Selected Go Proverbs

  • Don't communicate by sharing memory, share memory by communicating.
  • Concurrency is not parallelism.
  • Channels orchestrate; mutexes serialize.
  • The bigger the interface, the weaker the abstraction.
  • gofmt's style is no one's favorite, yet gofmt is everyone's favorite.
  • A little copying is better than a little dependency.
  • Clear is better than clever.
  • Reflection is never clear.
  • Errors are values.
  • Don't panic.

The Benchmarks Game

Things that are built with Go

  • kubernetes
  • terraform
  • docker
  • podman
  • esbuild
  • hugo
  • fzf
  • caddy
  • ngrok
  • prometheus
  • cockroach db
  • iot
  • widespread usage at faang companies

IO-bound vs. CPU-bound

Before optimizing, find the bottleneck. Log statements can be sufficient, but you may need better tools (e.g. monotonic clock with high resolution):

Just throwing more CPUs is not going to make things faster, if the bottleneck is the hard disk, the database or RAM access. It's going to be a waste of energy and money.

Since performance depends on specific hardware, geographic location of the machines and workload, ideally, benchmarks should be run in a setup as close as possible to what you will have in production. Running statistical tests on repeated observations over an extended period of time may be required to prevent biases.

Parallelism and concurrency

A concurrent program is harder to write and debug than a serial one. Rewriting your program into a faster programming language will also mean a lot of work. Before you go into this, consider whether you are using the right libraries and the best algorithm that are available for your language of choice.

Concurrency is not parallelism, although concurrency enables parallelism.

A concurrent program is one in which multiple tasks can be in progress at the same time. For example, a computer with a single core can handle several applications at once, by means of the operating system's scheduler.
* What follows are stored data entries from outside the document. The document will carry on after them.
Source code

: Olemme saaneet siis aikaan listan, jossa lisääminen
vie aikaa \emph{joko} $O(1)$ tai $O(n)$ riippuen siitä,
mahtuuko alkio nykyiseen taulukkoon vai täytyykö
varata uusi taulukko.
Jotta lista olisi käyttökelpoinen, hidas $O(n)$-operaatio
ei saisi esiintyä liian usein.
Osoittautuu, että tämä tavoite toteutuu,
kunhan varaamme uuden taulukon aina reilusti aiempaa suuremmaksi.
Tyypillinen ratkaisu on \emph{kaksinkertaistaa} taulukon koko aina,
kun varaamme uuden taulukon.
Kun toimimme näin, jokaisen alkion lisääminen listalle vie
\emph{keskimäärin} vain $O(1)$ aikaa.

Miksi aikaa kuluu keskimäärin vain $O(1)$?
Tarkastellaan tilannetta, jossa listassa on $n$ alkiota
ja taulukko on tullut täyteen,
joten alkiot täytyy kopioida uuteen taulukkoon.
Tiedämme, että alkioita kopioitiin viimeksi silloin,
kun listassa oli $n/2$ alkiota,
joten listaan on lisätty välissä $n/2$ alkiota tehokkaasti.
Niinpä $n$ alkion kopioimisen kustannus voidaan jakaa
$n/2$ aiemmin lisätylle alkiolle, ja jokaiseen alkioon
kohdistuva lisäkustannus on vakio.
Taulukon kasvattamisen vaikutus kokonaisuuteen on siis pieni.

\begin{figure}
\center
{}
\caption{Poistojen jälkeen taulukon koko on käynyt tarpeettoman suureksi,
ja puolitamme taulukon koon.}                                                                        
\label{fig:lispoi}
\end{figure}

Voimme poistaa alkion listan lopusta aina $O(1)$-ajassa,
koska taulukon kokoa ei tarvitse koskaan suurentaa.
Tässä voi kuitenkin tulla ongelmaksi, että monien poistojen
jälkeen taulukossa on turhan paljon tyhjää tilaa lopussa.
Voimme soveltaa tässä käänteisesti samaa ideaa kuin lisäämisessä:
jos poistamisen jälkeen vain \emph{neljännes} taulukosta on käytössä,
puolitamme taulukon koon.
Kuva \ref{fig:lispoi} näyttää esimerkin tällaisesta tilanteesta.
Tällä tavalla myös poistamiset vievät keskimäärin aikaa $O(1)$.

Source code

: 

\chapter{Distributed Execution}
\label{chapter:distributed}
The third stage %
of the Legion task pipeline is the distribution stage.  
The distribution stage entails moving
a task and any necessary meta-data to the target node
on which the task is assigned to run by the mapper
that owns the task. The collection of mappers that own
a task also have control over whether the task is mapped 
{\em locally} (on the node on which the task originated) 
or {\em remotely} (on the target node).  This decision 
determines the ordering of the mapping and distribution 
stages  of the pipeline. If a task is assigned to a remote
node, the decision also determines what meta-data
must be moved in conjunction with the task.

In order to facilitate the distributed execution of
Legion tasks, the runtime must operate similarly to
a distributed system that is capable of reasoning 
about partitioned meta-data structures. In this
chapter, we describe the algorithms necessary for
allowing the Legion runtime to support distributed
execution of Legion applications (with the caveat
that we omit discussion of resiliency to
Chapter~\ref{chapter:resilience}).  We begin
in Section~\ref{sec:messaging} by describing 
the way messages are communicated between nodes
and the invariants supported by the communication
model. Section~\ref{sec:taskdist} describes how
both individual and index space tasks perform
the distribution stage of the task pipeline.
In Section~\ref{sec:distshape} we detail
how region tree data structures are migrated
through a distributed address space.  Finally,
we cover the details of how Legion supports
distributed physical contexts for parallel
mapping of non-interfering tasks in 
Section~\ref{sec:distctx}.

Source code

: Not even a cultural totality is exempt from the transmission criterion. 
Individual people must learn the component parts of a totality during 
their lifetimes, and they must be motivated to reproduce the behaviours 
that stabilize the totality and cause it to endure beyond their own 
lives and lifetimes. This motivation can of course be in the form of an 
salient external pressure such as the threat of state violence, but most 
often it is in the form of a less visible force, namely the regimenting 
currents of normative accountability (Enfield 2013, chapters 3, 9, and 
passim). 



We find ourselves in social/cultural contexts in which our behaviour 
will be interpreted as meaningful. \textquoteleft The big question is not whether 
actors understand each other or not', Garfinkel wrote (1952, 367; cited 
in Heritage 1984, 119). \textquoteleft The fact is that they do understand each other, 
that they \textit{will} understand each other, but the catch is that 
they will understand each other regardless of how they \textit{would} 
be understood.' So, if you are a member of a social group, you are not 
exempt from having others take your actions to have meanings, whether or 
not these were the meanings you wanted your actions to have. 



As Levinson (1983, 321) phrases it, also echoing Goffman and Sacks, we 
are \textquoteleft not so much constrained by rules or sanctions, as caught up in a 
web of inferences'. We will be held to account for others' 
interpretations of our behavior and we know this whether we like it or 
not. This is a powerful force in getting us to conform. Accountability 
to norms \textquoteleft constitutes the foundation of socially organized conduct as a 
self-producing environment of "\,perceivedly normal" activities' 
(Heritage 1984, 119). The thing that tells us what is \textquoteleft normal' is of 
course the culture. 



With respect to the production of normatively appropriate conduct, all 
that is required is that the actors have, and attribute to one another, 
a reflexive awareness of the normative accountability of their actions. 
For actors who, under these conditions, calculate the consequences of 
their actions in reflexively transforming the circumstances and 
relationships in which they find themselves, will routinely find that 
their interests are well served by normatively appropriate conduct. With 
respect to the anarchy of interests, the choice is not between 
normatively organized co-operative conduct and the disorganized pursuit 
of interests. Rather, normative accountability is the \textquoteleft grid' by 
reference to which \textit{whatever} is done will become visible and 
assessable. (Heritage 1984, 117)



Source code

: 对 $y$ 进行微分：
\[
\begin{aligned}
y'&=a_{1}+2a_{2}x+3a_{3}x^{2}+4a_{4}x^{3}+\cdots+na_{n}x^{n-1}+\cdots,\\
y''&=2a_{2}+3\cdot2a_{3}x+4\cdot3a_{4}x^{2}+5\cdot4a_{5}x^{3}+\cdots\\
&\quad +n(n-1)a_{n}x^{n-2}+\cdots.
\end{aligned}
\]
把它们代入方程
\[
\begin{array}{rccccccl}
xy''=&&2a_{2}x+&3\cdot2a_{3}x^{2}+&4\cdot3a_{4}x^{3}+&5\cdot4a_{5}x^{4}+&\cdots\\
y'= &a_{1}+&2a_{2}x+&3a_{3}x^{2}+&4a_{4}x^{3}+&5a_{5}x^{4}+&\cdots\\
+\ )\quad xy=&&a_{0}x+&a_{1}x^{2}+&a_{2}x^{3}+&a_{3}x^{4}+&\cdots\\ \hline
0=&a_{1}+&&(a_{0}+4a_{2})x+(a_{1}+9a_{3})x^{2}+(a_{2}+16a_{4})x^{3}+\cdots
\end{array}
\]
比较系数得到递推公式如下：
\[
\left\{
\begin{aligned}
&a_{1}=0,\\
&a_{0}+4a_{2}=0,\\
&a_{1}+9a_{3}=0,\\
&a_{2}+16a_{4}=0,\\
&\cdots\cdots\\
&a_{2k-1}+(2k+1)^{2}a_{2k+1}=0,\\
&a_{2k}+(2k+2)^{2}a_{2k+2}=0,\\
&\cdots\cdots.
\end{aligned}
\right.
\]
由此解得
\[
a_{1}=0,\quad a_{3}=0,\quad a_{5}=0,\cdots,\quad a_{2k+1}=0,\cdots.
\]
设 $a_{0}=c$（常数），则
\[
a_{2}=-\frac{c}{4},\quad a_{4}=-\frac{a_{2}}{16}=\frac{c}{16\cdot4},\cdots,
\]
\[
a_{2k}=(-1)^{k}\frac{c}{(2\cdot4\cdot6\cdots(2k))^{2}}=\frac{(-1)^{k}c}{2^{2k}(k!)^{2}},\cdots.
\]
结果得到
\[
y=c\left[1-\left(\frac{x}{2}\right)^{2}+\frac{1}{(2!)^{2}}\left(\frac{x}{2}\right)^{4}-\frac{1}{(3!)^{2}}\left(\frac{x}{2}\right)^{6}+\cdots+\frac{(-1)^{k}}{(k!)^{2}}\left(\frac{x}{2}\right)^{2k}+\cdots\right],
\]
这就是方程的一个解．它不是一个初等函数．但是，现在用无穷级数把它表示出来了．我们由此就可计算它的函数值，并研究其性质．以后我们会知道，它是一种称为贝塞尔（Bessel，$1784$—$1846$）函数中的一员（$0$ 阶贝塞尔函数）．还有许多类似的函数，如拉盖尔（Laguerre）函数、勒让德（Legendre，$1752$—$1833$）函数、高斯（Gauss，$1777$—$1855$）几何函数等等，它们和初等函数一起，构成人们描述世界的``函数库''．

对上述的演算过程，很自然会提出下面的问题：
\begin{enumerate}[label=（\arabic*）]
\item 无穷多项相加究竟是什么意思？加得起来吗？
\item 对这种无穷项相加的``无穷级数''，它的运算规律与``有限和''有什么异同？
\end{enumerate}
Another example is that Python and Node.js are single-threaded, but can have concurrent execution by virtue of asyncio, Promises and callbacks.

On the other hand, parallelism is when at a single moment of time different sequences of instructions are executed in different cores.

Do we really need this?

There was a time when programmers didn't need to think about performance. They would focus on something else, take a vacation, and then six months later new hardware was released which solved all the processing bottlenecks. From 1986 to 2003, the performance of processors increased, on average, more than 50% per year.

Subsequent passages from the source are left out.